業績要因の抽出に「ディープラーニング」を活用
──ところで、テキストマイニングはAIの発展によって進化を遂げたといわれますが、「CEES」もAIを活用しているのですか。
私が「CEES」の開発に着手したのは5年くらい前のことですが、元になった技術は10年以上前に開発しました。当時は今ほどAIという言葉は注目されていませんでしたが、研究を重ねる過程で機械学習やブートストラップ手法といった手法を使った部分はあります。
──そもそも、どのような手法で開発したのですか。
決算短信は「短信」といっても何十ページにも及びます。その中から「業績要因を含む文」を特定して抽出しなければならないわけですが、これは一筋縄ではいきません。ひと口に「業績要因を含む文」いってもいろいろな表現がありますから。業績が向上したことを示す表現だけでも「○○が増加した」「○○が前年度を上回った」「○○が伸長した」「○○が堅調に推移した」など無数にあるわけです。
そこで、私は少数のキーワードを入れると、コンピュータがそれに類する言葉を自動的に拾っていくプログラムをつくりました。
最初にまず「○○が好調」という言葉を入力し、コンピュータに「○○」に入る表現を取り出すよう命じるわけです。すると、コンピュータは「売上げ(が好調)」「受注(が好調)」など何十通りもの表現を取り出します。
そして次に、それら、新たに取り出してきた表現を使って、例えば「売上げ(が増加)」のような、さらに新しい表現を取り出します。つまり、「売上げが○○」「受注が○○」の「○○」に入る表現を探し出してくるわけです。コンピュータはこれを延々繰り返します。そうして最終的に業績が向上したことを示す表現を多く取り出すわけです。
──先生は「○○が好調」という表現を入力しただけで、あとはコンピュータが自動的に処理していくと。
そういうことです。その意味ではこれもAIを活用したといえるかもしれません。
──AIを使えば何でも簡単にできてしまいそうですね。
いえいえ、そんなことはありません。このときも試行錯誤を繰り返しました。例えば最初のころは、あまり適切とはいえない表現まで拾ってしまうことが多かったんですね。その表現は業績の要因を意味しないだろうと。そうすると、その表現を手がかりに新しい表現を拾ってくるので、どんどんノイズを拾ってずれていってしまうわけです。
そこで、ノイズ、つまり不適切な表現を除去するフィルターの強度を高め、適切な表現のみ拾うように改善しました。ただ、今度は表現を絞り込み過ぎてしまい、適切な表現をも除去してしまいます。

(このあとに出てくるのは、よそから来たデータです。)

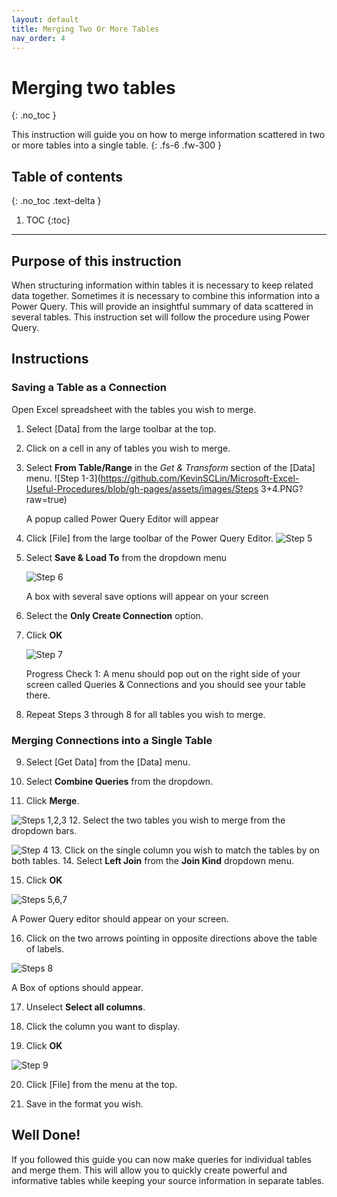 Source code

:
 ```yaml
---
layout: default
title: Merging Two Or More Tables
nav_order: 4
---
```



# Merging two tables 
{: .no_toc }

This instruction will guide you on how to merge information scattered in two or more tables into a single table. 
{: .fs-6 .fw-300 }

## Table of contents
{: .no_toc .text-delta }

1. TOC
{:toc}

---


## Purpose of this instruction
When structuring information within tables it is necessary to keep related data together. Sometimes it is necessary to combine this information into a Power Query. This will provide an insightful summary of data scattered in several tables. This instruction set will follow the procedure using Power Query.  

## Instructions

### Saving a Table as a Connection
Open Excel spreadsheet with the tables you wish to merge.

1. Select [Data] from the large toolbar at the top.

2. Click on a cell in any of tables you wish to merge.

3. Select **From Table/Range** in the _Get & Transform_ section of the [Data] menu.
   ![Step 1-3](https://github.com/KevinSCLin/Microsoft-Excel-Useful-Procedures/blob/gh-pages/assets/images/Steps 3+4.PNG?raw=true)
   
   A popup called Power Query Editor will appear 

5. Click [File] from the large toolbar of the Power Query Editor.
   ![Step 5](https://github.com/KevinSCLin/Microsoft-Excel-Useful-Procedures/blob/gh-pages/assets/images/Step5.PNG?raw=true)

6. Select **Save & Load To** from the dropdown menu

   ![Step 6](https://github.com/KevinSCLin/Microsoft-Excel-Useful-Procedures/blob/gh-pages/assets/images/Step6.PNG?raw=true)

   A box with several save options will appear on your screen

7. Select the **Only Create Connection** option.

8. Click **OK**

   ![Step 7](https://github.com/KevinSCLin/Microsoft-Excel-Useful-Procedures/blob/gh-pages/assets/images/Step7.PNG?raw=true)

   Progress Check 1: A menu should pop out on the right side of your screen called Queries & Connections and you should see your table    there.
   
9. Repeat Steps 3 through 8 for all tables you wish to merge.

### Merging Connections into a Single Table

9. Select [Get Data] from the [Data] menu.

10. Select **Combine Queries** from the dropdown.

11. Click **Merge**.

  ![Steps 1,2,3](https://github.com/KevinSCLin/Microsoft-Excel-Useful-Procedures/blob/gh-pages/assets/images/Part2Steps1.PNG?raw=true)
12. Select the two tables you wish to merge from the dropdown bars.

  ![Step 4](https://github.com/KevinSCLin/Microsoft-Excel-Useful-Procedures/blob/gh-pages/assets/images/Part2Steps2.PNG?raw=true)
13. Click on the single column you wish to match the tables by on both tables.
14. Select **Left Join** from the **Join Kind** dropdown menu.

15. Click **OK**

   ![Steps 5,6,7](https://github.com/KevinSCLin/Microsoft-Excel-Useful-Procedures/blob/gh-pages/assets/images/Part2Steps3.PNG?raw=true)

   A Power Query editor should appear on your screen.
   
16. Click on the two arrows pointing in opposite directions above the table of labels.

   ![Steps 8](https://github.com/KevinSCLin/Microsoft-Excel-Useful-Procedures/blob/gh-pages/assets/images/Part2Steps4.PNG?raw=true)
   
   A Box of options should appear.
   
17. Unselect **Select all columns**.

18. Click the column you want to display.

19. Click **OK**

   ![Step 9](https://github.com/KevinSCLin/Microsoft-Excel-Useful-Procedures/blob/gh-pages/assets/images/Part2Steps5.PNG?raw=true)

20. Click [File] from the menu at the top.

21. Save in the format you wish.

## Well Done!
If you followed this guide you can now make queries for individual tables and merge them. This will allow you to quickly create powerful and informative tables while keeping your source information in separate tables.
 
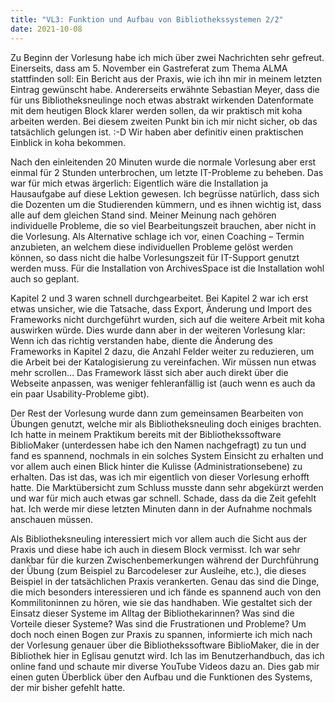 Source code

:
 ```yaml
---
title: "VL3: Funktion und Aufbau von Bibliothekssystemen 2/2"
date: 2021-10-08
---
```


Zu Beginn der Vorlesung habe ich mich über zwei Nachrichten sehr gefreut. Einerseits, dass am 5. November ein Gastreferat zum Thema ALMA stattfinden soll: Ein Bericht aus der Praxis, wie ich ihn mir in meinem letzten Eintrag gewünscht habe. Andererseits erwähnte Sebastian Meyer, dass die für uns Bibliotheksneulinge noch etwas abstrakt wirkenden Datenformate mit dem heutigen Block klarer werden sollen, da wir praktisch mit koha arbeiten werden. Bei diesem zweiten Punkt bin ich mir nicht sicher, ob das tatsächlich gelungen ist. :-D Wir haben aber definitiv einen praktischen Einblick in koha bekommen. 
<p>
Nach den einleitenden 20 Minuten wurde die normale Vorlesung aber erst einmal für 2 Stunden unterbrochen, um letzte IT-Probleme zu beheben. Das war für mich etwas ärgerlich: Eigentlich wäre die Installation ja Hausaufgabe auf diese Lektion gewesen. Ich begrüsse natürlich, dass sich die Dozenten um die Studierenden kümmern, und es ihnen wichtig ist, dass alle auf dem gleichen Stand sind. Meiner Meinung nach gehören individuelle Probleme, die so viel Bearbeitungszeit brauchen, aber nicht in die Vorlesung. Als Alternative schlage ich vor, einen Coaching – Termin anzubieten, an welchem diese individuellen Probleme gelöst werden können, so dass nicht die halbe Vorlesungszeit für IT-Support genutzt werden muss. Für die Installation von ArchivesSpace ist die Installation wohl auch so geplant.
<p>
Kapitel 2 und 3 waren schnell durchgearbeitet. Bei Kapitel 2 war ich erst etwas unsicher, wie die Tatsache, dass Export, Änderung und Import des Frameworks nicht durchgeführt wurden, sich auf die weitere Arbeit mit koha auswirken würde. Dies wurde dann aber in der weiteren Vorlesung klar: Wenn ich das richtig verstanden habe, diente die Änderung des Frameworks in Kapitel 2 dazu, die Anzahl Felder weiter zu reduzieren, um die Arbeit bei der Katalogisierung zu vereinfachen. Wir müssen nun etwas mehr scrollen… Das Framework lässt sich aber auch direkt über die Webseite anpassen, was weniger fehleranfällig ist (auch wenn es auch da ein paar Usability-Probleme gibt). 
<p>
Der Rest der Vorlesung wurde dann zum gemeinsamen Bearbeiten von Übungen genutzt, welche mir als Bibliotheksneuling doch einiges brachten. Ich hatte in meinem Praktikum bereits mit der Bibliothekssoftware BiblioMaker (unterdessen habe ich den Namen nachgefragt) zu tun und fand es spannend, nochmals in ein solches System Einsicht zu erhalten und vor allem auch einen Blick hinter die Kulisse (Administrationsebene) zu erhalten. Das ist das, was ich mir eigentlich von dieser Vorlesung erhofft hatte. Die Marktübersicht zum Schluss musste dann sehr abgekürzt werden und war für mich auch etwas gar schnell. Schade, dass da die Zeit gefehlt hat. Ich werde mir diese letzten Minuten dann in der Aufnahme nochmals anschauen müssen. 
<p>
Als Bibliotheksneuling interessiert mich vor allem auch die Sicht aus der Praxis und diese habe ich auch in diesem Block vermisst. Ich war sehr dankbar für die kurzen Zwischenbemerkungen während der Durchführung der Übung (zum Beispiel zu Barcodeleser zur Ausleihe, etc.), die dieses Beispiel in der tatsächlichen Praxis verankerten. Genau das sind die Dinge, die mich besonders interessieren und ich fände es spannend auch von den Kommilitoninnen zu hören, wie sie das handhaben. Wie gestaltet sich der Einsatz dieser Systeme im Alltag der Bibliothekarinnen? Was sind die Vorteile dieser Systeme? Was sind die Frustrationen und Probleme? Um doch noch einen Bogen zur Praxis zu spannen, informierte ich mich nach der Vorlesung genauer über die Bibliothekssoftware BiblioMaker, die in der Bibliothek hier in Eglisau genutzt wird. Ich las im Benutzerhandbuch, das ich online fand und schaute mir diverse YouTube Videos dazu an. Dies gab mir einen guten Überblick über den Aufbau und die Funktionen des Systems, der mir bisher gefehlt hatte.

より多くの業績要因を抽出できるように改良する過程で、昨今注目されている「ディープラーニング」を活用しました。
──AIを飛躍的に進化させたといわれる最先端技術ですね。
はい、まずは単に「○○が好調」ではなく、「○○が大変好調」という具合に強い表現にして入力します。これによって業績要因の抽出数は低下しますが、精度が高まります。そうして抽出された業績要因を学習データとし、ディープラーニングを使って学習させ、業績要因文かどうかを判定させたわけです。これによって、業績要因の抽出数がぐんと上がりました。現在、公開してる「CEES」は、このディープラーニングを使って改良されたバージョンになります。